Przyjaźń między bohaterkami z różnych pokoleń świetnie ukazana i dopracowana-az trudno było uwierzyć w to zgranie ;) co prawda nie czytałam części pierwszej, ale wydaje mi się że nie jest to niezbędne i da się nadrobić ;)
Kiedyś było trudnej. Trudnej odkryć polską pisarkę, która okaże się tą właściwą. Przy której książkach będzie można się pośmiać i popłakać. Zaprzyjaźnić z bohaterami lub ich znielubić. A może to ja się zmieniam i coraz lepiej rozumiem rodzime pisarstwo? Najważniejsze jest to, że znalazłam kolejne nazwisko, które najprawdopodobniej dołączy do grona moich ulubionych: Lilana Fabisińska.
Nina, właścicielka doskonale prosperującej i wciąż rozwijającej się firmy, której życie miłosne bardzo niedawno legło w gruzach. Kobieta próbuje poradzić sobie z codziennością, opierając się na sprawdzonych sposobach, jednak co i rusz coś idzie nie tak.
Natalia, właścicielka zakładu fotograficznego na półwyspie helskim, zaczyna spotykać się z mężczyzną. Bardzo szybko przekonuje się, że jej nie wypada, że pocałunki i ubiór niepasujący do wieku sieją zgorszenie wśród lokalnej społeczności.
Obie panie spotkają jednak poważniejsze problemy, związane z pewnym szczególnym morderstwem. Wszystkie tropy prowadzą do Natalii, a Nina staje się współwinna jako jej przyjaciółka. Jedynie pomoc osoby trzeciej może im pomóc wybrnąć z trudnej sytuacji.
Po raz kolejny, trochę z przypadku, sięgnęłam po drugi tom cyklu bez znajomości poprzedniego i przekonałam się, że w żadnym wypadku nie przeszkadza mi to w odbiorze. Może przeciwnie, to że poznałam Natalię i Ninę właśnie w tym momencie, dało mi więcej elementu zaskoczenia, jak w przypadku wieku tej pierwszej. Z całą pewnością bardzo szybko potrafiłam się wciągnąć w historie obu pań, polubić je lub przeciwnie, i z ciekawością śledzić wydarzenia.
Autorka przedstawiła dwie zupełnie różne postacie: Natalię, która wiele lat temu zostawiła dla rodziny karierę i narzeczonego, oraz Ninę współczesną kobietę sukcesu, panią prezes wielkiej firmy, która poświęciła się jej w całości. Obie panie praktycznie nic nie łączy i pewnie, gdyby nie wydarzenia z wcześniejszego tomu ich losy nigdy by się nie zetknęły. Teraz jednak wspierają się wzajemnie, dzwonią, interesują swoim życiem.

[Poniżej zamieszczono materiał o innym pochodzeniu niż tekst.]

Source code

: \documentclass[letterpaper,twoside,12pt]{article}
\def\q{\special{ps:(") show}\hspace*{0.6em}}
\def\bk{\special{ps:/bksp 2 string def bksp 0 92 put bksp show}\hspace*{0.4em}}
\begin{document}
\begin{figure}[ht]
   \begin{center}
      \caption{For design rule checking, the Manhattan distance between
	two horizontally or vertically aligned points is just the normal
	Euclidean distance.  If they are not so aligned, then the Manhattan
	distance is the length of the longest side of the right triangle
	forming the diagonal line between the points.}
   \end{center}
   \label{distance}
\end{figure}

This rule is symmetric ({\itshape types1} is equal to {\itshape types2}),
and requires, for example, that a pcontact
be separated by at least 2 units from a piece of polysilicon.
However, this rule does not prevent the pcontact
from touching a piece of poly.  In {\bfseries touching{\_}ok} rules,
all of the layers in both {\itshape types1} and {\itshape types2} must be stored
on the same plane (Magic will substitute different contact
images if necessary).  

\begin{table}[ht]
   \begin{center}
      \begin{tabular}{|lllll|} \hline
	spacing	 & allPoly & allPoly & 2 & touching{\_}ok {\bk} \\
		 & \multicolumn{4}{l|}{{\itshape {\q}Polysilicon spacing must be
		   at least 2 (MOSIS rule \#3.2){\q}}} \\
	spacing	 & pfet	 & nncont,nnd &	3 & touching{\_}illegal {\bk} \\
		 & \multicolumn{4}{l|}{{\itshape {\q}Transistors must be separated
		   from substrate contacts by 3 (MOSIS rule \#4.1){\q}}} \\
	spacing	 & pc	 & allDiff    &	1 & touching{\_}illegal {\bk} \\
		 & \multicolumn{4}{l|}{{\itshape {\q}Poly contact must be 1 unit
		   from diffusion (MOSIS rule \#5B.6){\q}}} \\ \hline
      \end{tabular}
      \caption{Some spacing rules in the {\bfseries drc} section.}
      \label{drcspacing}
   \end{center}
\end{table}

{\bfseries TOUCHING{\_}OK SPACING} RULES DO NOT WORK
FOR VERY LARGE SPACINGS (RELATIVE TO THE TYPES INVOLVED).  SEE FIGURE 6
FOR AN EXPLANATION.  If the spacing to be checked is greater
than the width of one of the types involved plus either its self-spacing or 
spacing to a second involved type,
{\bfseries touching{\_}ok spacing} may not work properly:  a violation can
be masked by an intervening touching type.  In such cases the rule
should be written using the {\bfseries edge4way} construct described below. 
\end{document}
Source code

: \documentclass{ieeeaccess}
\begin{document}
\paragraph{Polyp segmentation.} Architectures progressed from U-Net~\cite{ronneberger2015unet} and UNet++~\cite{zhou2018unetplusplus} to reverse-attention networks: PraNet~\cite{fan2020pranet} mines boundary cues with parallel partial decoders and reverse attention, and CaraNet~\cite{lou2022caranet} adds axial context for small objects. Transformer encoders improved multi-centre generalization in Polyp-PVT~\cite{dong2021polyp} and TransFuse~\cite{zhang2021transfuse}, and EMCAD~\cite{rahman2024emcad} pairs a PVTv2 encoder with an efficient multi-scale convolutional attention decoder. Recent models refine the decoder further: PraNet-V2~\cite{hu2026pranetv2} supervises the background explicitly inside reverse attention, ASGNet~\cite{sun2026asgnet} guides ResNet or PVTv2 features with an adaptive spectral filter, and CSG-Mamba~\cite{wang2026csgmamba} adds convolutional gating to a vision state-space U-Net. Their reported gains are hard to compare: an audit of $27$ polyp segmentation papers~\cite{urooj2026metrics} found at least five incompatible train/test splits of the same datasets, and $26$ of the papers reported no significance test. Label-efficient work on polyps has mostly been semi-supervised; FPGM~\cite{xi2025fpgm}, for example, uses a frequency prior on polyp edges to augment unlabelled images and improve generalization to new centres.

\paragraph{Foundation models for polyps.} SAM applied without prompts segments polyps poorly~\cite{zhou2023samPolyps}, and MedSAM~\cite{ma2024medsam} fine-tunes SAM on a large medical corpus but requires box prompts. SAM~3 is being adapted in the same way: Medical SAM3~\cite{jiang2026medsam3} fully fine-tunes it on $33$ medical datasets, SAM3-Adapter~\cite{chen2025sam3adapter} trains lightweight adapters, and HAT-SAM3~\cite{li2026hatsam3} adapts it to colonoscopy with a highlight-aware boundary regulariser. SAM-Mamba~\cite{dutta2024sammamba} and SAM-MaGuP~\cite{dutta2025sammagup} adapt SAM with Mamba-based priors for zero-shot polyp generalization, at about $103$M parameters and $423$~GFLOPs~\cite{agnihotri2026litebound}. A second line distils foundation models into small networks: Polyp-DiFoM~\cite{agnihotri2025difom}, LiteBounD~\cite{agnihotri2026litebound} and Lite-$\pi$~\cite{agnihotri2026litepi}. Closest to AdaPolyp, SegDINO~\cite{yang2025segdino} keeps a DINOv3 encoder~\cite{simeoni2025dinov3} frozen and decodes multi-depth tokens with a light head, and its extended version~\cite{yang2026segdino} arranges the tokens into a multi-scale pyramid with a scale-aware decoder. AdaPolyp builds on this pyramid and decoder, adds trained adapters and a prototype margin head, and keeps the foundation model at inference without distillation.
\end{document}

Ta historia wiąże w sobie bardzo różne elementy, a jednak wszystkie pasują do siebie jak kawałki puzzli tworzących wspaniały obraz. Jest tragedia, elementy dramatu rodzinnego, miłość trudna i romantyczna, zdrada i cierpienie, ale jest też humor, który wywołał u mnie moment niepohamowanego śmiechu. Wszystkie składniki tworzą prawdziwe życie, z jego pozytywnym i negatywnym wydźwiękiem.
Element kryminalny dodaje smaku. Jest ważny dla obu bohaterek, wyjaśnienie może zaskoczyć, a poszczególne jego elementy zaintrygować. Zdecydowanie też ten tytuł wiele by stracił bez postaci Adeli i Pompona. Oboje bardzo dużo wnoszą, niejednokrotnie zmieniają punkt ciężkości, dodając elementów humoru.
Nie można zapomnieć też o języku, którym autorka posługuje się niezwykle płynnie. To on pozwala połączyć wszystkie elementy, jest wciągający, lekki, a jednocześnie na tyle plastyczny, że wszystko doskonale opisuje.
Chciałabym odkryć Hel z opisów autorki, z całym jego pięknem i wszystkimi przywarami. Ten tytuł skutecznie przekonał mnie, żeby się tam wybrać i poszukać tych wszystkich miejsc opisanych w książce. Zdecydowanie w niedługim czasie będę chciała poznać wcześniejsze losy bohaterek i spędzić w tym świecie jeszcze trochę więcej czasu.
Mam parę nazwisk polskich pisarek, które zachwyciły mnie na tyle, że każdą kolejną nową książkę czytam zaraz po premierze. Ten tytuł wyraźnie pokazuje, że Liliana Fabisińska najprawdopodobniej trafi do tego grona. Ma świetny styl, ciekawych bohaterów i wciągające historie. Czego można chcieć więcej?
Kolejna książka z serii ,,Jak pies z kotem" to kolejne przygody międzypokoleniowego duetu. Natalie nie obchodzą konwenanse. Maluje usta na czerwono, ubiera mini i mieszka BEZ ŚLUBU z pewnym żeglarzem. Niestety ma to wpływ na jej zlecenia, których nagle jest coraz mniej. Nikt nie chce żeby komunie, śluby czy chrzciny fotografowała Pani fotograf, która ŹLE SIĘ PROWADZI i sypia z kimś po 70dziesiąc. Nina próbuje pozbyć się sukni ślubnej, która wraca do niej jak bumerang. Oczywiście nie może zabraknąć wątku kryminalnego - morderstwa. Natalia próbując uratować przyjaciółkę przed ośmieszeniem trafia w centrum dochodzenia, jako o zgrozo - główna podejrzana. Od tego momentu akcja nabiera tempa. Kolejne bardzo fajne czytadło z tej serii.
Historia pewnej przyjaźni, dwóch kobiet, które poznały się w sanatorium. Wprawdzie nie wiem, jak tak różne dwie kobiety mogły się aż tak zaprzyjaźnić, ale pewnie nie jest to niemożliwe, chociaż dzieli je wszystko, począwszy od różnicy wieku, około trzydziestoletniej.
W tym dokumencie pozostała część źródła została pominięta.